The Nacionalista Party won eight seats, maintaining its majority in the provincial board.

| Party |  | Votes | % | Seats | +/– |
|---|---|---|---|---|---|
|  | Nacionalista Party | 688,502 | 65.68 | 8 | 0 |
|  | PDP–Laban | 187,891 | 17.92 | 1 | –1 |
|  | Kilusang Bagong Lipunan | 35,495 | 3.39 | 0 | New |
|  | Partido para sa Demokratikong Reporma | 4,868 | 0.46 | 0 | New |
|  | Independent | 131,537 | 12.55 | 1 | +1 |
| Total |  | 1,048,293 | 100.00 | 10 | 0 |
| Total votes |  | 380,721 | – |  |  |
| Registered voters/turnout |  | 434,114 | 87.70 |  |  |

====1st district====
Ilocos Norte's 1st provincial district consists of the same area as Ilocos Norte's 1st legislative district. Five board members are elected from this provincial district.

Eight candidates were included in the ballot.

| Candidate |  | Party | Votes | % |
|  | Junior Fariñas (incumbent) | PDP–Laban | 90,259 | 17.18 |
|  | Saul Lazo (incumbent) | Nacionalista Party | 88,031 | 16.76 |
|  | Franklin Dante Respicio (incumbent) | Nacionalista Party | 83,423 | 15.88 |
|  | Donald Nicolas (incumbent) | Nacionalista Party | 81,633 | 15.54 |
|  | Portia Salenda (incumbent) | Nacionalista Party | 78,890 | 15.02 |
|  | Modesto de la Cuesta | PDP–Laban | 60,262 | 11.47 |
|  | Aldrick Peralta | Nacionalista Party | 23,963 | 4.56 |
|  | Emilio Perucho | Independent | 18,895 | 3.60 |
| Total |  |  | 525,356 | 100.00 |
| Total votes |  |  | 196,629 | – |
| Registered voters/turnout |  |  | 228,024 | 86.23 |
Source: Commission on Elections

====2nd district====
Ilocos Norte's 2nd provincial district consists of the same area as Ilocos Norte's 2nd legislative district. Five board members are elected from this provincial district.

14 candidates were included in the ballot.
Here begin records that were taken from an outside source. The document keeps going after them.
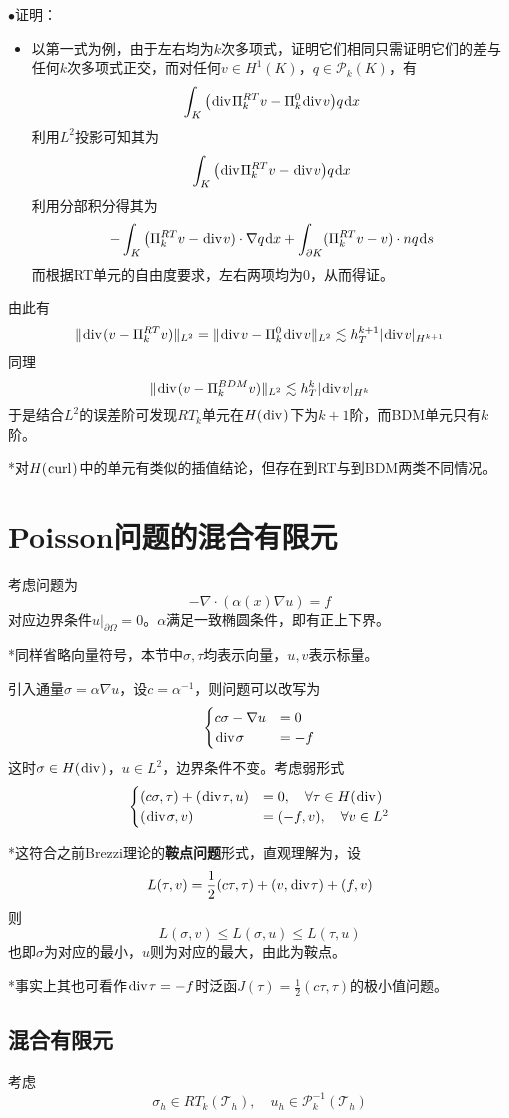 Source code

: \documentclass[a4paper,UTF8,fontset=windows]{ctexart}
\newcommand*{\dr}{\hspace{0.07em}\mathrm{d}}
\newcommand*{\cp}{\mathcal{P}}
\newcommand*{\ct}{\mathcal{T}}
\renewcommand*{\div}{\hspace{0.07em}\mathrm{div}\hspace{0.07em}}
\newcommand*{\curl}{\hspace{0.07em}\mathrm{curl}\hspace{0.07em}}
\newcommand{\proo}[1]{{\kaishu $\bullet$证明：
\begin{itemize}
    \item[] #1
\end{itemize}
}}
\begin{document}
\proo{
    以第一式为例，由于左右均为$k$次多项式，证明它们相同只需证明它们的差与任何$k$次多项式正交，而对任何$v\in H^1(K)$，$q\in\cp_k(K)$，有
    $$\int_K\big(\div\Pi_k^{RT}v-\Pi_k^0\div v\big)q\dr x$$
    利用$L^2$投影可知其为
    $$\int_K\big(\div\Pi_k^{RT}v-\div v\big)q\dr x$$
    利用分部积分得其为
    $$-\int_K\big(\Pi_k^{RT}v-\div v)\cdot\nabla q\dr x+\int_{\partial K}(\Pi_k^{RT}v-v)\cdot nq\dr s$$
    而根据RT单元的自由度要求，左右两项均为0，从而得证。
}

由此有
$$\|\div(v-\Pi_k^{RT}v)\|_{L^2}=\|\div v-\Pi_k^0\div v\|_{L^2}\lesssim h_T^{k+1}|\div v|_{H^{k+1}}$$
同理
$$\|\div(v-\Pi_k^{BDM}v)\|_{L^2}\lesssim h_T^k|\div v|_{H^k}$$
于是结合$L^2$的误差阶可发现$RT_k$单元在$H(\div)$下为$k+1$阶，而BDM单元只有$k$阶。

*对$H(\curl)$中的单元有类似的插值结论，但存在到RT与到BDM两类不同情况。

\section{Poisson问题的混合有限元}
考虑问题为
$$-\nabla\cdot(\alpha(x)\nabla u)=f$$
对应边界条件$u\big|_{\partial\Omega}=0$。$\alpha$满足一致椭圆条件，即有正上下界。

*同样省略向量符号，本节中$\sigma,\tau$均表示向量，$u,v$表示标量。

引入通量$\sigma=\alpha\nabla u$，设$c=\alpha^{-1}$，则问题可以改写为
$$\begin{cases}c\sigma-\nabla u&=0\\\div\sigma&=-f\end{cases}$$
这时$\sigma\in H(\div)$，$u\in L^2$，边界条件不变。考虑弱形式
$$\begin{cases}(c\sigma,\tau)+(\div\tau,u)&=0,\quad\forall\tau\in H(\div)\\(\div\sigma,v)&=(-f,v),\quad\forall v\in L^2\end{cases}$$

*这符合之前Brezzi理论的\textbf{鞍点问题}形式，直观理解为，设
$$L(\tau,v)=\frac{1}{2}(c\tau,\tau)+(v,\div\tau)+(f,v)$$
则
$$L(\sigma,v)\le L(\sigma,u)\le L(\tau,u)$$
也即$\sigma$为对应的最小，$u$则为对应的最大，由此为鞍点。

*事实上其也可看作$\div\tau=-f$时泛函$J(\tau)=\frac{1}{2}(c\tau,\tau)$的极小值问题。

\subsection{混合有限元}
考虑
$$\sigma_h\in RT_k(\ct_h),\quad u_h\in\cp_k^{-1}(\ct_h)$$
\end{document}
| Candidate |  | Party | Votes | % |
|  | Rafael Medina | Nacionalista Party | 88,094 | 16.85 |
|  | Medeldorf Gaoat (incumbent) | Nacionalista Party | 81,181 | 15.52 |
|  | Aladine Santos (incumbent) | Independent | 63,065 | 12.06 |
|  | Giancarlo Crisostomo | Nacionalista Party | 61,678 | 11.79 |
|  | Jonathan Torralba | Nacionalista Party | 57,540 | 11.00 |
|  | MacArthur Aguinaldo | Nacionalista Party | 44,069 | 8.43 |
|  | Julu Nalupta | Independent | 39,932 | 7.64 |
|  | Marcelino Quitoras Jr. | PDP–Laban | 37,370 | 7.15 |
|  | Marie Dumlao | Kilusang Bagong Lipunan | 35,495 | 6.79 |
|  | Angelo Raham Sison | Independent | 4,199 | 0.80 |
|  | Mark Raguindin | Partido para sa Demokratikong Reporma | 3,225 | 0.62 |
|  | Walter John Lozano Sr. | Independent | 2,966 | 0.57 |
|  | Coco Reyes | Independent | 2,480 | 0.47 |
|  | Arvi Anthony Suga | Partido para sa Demokratikong Reporma | 1,643 | 0.31 |
| Total |  |  | 522,937 | 100.00 |
| Total votes |  |  | 184,092 | – |
| Registered voters/turnout |  |  | 206,090 | 89.33 |
Source: Commission on Elections

==Ilocos Sur==

===Governor===
Term-limited incumbent Governor Ryan Luis Singson of the Bileg Party ran for vice governor of Ilocos Sur.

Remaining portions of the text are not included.